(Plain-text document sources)
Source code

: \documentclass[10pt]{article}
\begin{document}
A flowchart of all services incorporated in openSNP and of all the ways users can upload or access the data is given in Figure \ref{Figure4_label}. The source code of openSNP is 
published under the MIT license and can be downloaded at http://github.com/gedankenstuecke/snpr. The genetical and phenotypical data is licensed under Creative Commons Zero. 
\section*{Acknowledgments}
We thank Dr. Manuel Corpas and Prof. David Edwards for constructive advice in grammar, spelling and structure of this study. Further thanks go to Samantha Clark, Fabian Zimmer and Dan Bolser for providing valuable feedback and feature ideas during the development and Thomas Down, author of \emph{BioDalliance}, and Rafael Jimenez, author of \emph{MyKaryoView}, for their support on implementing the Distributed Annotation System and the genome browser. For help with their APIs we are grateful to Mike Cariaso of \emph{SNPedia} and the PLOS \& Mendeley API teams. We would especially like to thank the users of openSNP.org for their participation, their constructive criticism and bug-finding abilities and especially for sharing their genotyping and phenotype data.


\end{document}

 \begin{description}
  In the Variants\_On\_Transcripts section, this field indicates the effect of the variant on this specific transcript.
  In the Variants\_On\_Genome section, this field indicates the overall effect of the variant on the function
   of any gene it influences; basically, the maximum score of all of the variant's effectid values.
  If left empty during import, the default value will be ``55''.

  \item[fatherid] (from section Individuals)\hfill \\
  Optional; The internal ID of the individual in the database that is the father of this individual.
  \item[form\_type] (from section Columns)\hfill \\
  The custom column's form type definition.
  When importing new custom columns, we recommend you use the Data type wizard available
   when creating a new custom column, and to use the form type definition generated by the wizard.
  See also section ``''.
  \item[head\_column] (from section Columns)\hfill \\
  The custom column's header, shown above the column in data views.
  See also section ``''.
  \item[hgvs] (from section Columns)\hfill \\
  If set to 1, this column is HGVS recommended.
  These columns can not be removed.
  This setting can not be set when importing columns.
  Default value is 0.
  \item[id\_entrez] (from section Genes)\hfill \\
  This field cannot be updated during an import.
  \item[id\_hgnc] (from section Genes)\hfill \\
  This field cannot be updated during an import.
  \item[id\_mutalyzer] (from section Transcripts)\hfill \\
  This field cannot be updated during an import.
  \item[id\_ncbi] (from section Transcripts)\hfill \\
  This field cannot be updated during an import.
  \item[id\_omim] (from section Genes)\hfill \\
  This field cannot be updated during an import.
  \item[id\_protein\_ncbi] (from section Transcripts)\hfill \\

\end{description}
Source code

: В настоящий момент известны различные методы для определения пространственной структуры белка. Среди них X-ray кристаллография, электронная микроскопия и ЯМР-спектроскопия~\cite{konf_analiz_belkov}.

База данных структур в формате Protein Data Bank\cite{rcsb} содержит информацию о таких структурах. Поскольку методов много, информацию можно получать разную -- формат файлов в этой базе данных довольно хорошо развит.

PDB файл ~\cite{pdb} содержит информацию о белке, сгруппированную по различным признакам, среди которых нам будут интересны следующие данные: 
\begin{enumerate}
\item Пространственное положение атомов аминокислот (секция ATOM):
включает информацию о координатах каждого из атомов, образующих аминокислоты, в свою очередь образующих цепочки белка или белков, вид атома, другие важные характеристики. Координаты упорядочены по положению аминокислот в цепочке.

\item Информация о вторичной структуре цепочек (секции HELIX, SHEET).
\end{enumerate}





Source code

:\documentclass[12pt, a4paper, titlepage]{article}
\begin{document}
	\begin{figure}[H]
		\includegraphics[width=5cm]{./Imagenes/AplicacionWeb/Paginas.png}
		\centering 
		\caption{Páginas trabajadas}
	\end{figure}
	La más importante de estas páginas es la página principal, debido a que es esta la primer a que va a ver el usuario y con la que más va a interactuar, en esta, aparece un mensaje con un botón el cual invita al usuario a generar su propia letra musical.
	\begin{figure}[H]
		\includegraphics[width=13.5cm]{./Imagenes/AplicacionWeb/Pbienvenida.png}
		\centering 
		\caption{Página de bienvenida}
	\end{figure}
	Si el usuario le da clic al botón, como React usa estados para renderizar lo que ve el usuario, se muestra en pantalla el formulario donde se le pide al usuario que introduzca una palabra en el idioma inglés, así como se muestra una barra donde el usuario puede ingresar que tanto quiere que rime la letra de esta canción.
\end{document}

__TRY IT__: After the last line, print all the entries once again, unchanged.

__COMPLETED EXERCISE__:
Source code

: \documentclass[10pt]{article}
\begin{document}
A flowchart of all services incorporated in openSNP and of all the ways users can upload or access the data is given in Figure \ref{Figure4_label}. The source code of openSNP is 
published under the MIT license and can be downloaded at http://github.com/gedankenstuecke/snpr. The genetical and phenotypical data is licensed under Creative Commons Zero. 
\section*{Acknowledgments}
We thank Dr. Manuel Corpas and Prof. David Edwards for constructive advice in grammar, spelling and structure of this study. Further thanks go to Samantha Clark, Fabian Zimmer and Dan Bolser for providing valuable feedback and feature ideas during the development and Thomas Down, author of \emph{BioDalliance}, and Rafael Jimenez, author of \emph{MyKaryoView}, for their support on implementing the Distributed Annotation System and the genome browser. For help with their APIs we are grateful to Mike Cariaso of \emph{SNPedia} and the PLOS \& Mendeley API teams. We would especially like to thank the users of openSNP.org for their participation, their constructive criticism and bug-finding abilities and especially for sharing their genotyping and phenotype data.


\end{document}

 \begin{description}
  In the Variants\_On\_Transcripts section, this field indicates the effect of the variant on this specific transcript.
  In the Variants\_On\_Genome section, this field indicates the overall effect of the variant on the function
   of any gene it influences; basically, the maximum score of all of the variant's effectid values.
  If left empty during import, the default value will be ``55''.

  \item[fatherid] (from section Individuals)\hfill \\
  Optional; The internal ID of the individual in the database that is the father of this individual.
  \item[form\_type] (from section Columns)\hfill \\
  The custom column's form type definition.
  When importing new custom columns, we recommend you use the Data type wizard available
   when creating a new custom column, and to use the form type definition generated by the wizard.
  See also section ``''.
  \item[head\_column] (from section Columns)\hfill \\
  The custom column's header, shown above the column in data views.
  See also section ``''.
  \item[hgvs] (from section Columns)\hfill \\
  If set to 1, this column is HGVS recommended.
  These columns can not be removed.
  This setting can not be set when importing columns.
  Default value is 0.
  \item[id\_entrez] (from section Genes)\hfill \\
  This field cannot be updated during an import.
  \item[id\_hgnc] (from section Genes)\hfill \\
  This field cannot be updated during an import.
  \item[id\_mutalyzer] (from section Transcripts)\hfill \\
  This field cannot be updated during an import.
  \item[id\_ncbi] (from section Transcripts)\hfill \\
  This field cannot be updated during an import.
  \item[id\_omim] (from section Genes)\hfill \\
  This field cannot be updated during an import.
  \item[id\_protein\_ncbi] (from section Transcripts)\hfill \\

\end{description}
Source code

: В настоящий момент известны различные методы для определения пространственной структуры белка. Среди них X-ray кристаллография, электронная микроскопия и ЯМР-спектроскопия~\cite{konf_analiz_belkov}.

База данных структур в формате Protein Data Bank\cite{rcsb} содержит информацию о таких структурах. Поскольку методов много, информацию можно получать разную -- формат файлов в этой базе данных довольно хорошо развит.

PDB файл ~\cite{pdb} содержит информацию о белке, сгруппированную по различным признакам, среди которых нам будут интересны следующие данные: 
\begin{enumerate}
\item Пространственное положение атомов аминокислот (секция ATOM):
включает информацию о координатах каждого из атомов, образующих аминокислоты, в свою очередь образующих цепочки белка или белков, вид атома, другие важные характеристики. Координаты упорядочены по положению аминокислот в цепочке.

\item Информация о вторичной структуре цепочек (секции HELIX, SHEET).
\end{enumerate}





Source code

:\documentclass[12pt, a4paper, titlepage]{article}
\begin{document}
	\begin{figure}[H]
		\includegraphics[width=5cm]{./Imagenes/AplicacionWeb/Paginas.png}
		\centering 
		\caption{Páginas trabajadas}
	\end{figure}
	La más importante de estas páginas es la página principal, debido a que es esta la primer a que va a ver el usuario y con la que más va a interactuar, en esta, aparece un mensaje con un botón el cual invita al usuario a generar su propia letra musical.
	\begin{figure}[H]
		\includegraphics[width=13.5cm]{./Imagenes/AplicacionWeb/Pbienvenida.png}
		\centering 
		\caption{Página de bienvenida}
	\end{figure}
	Si el usuario le da clic al botón, como React usa estados para renderizar lo que ve el usuario, se muestra en pantalla el formulario donde se le pide al usuario que introduzca una palabra en el idioma inglés, así como se muestra una barra donde el usuario puede ingresar que tanto quiere que rime la letra de esta canción.
\end{document}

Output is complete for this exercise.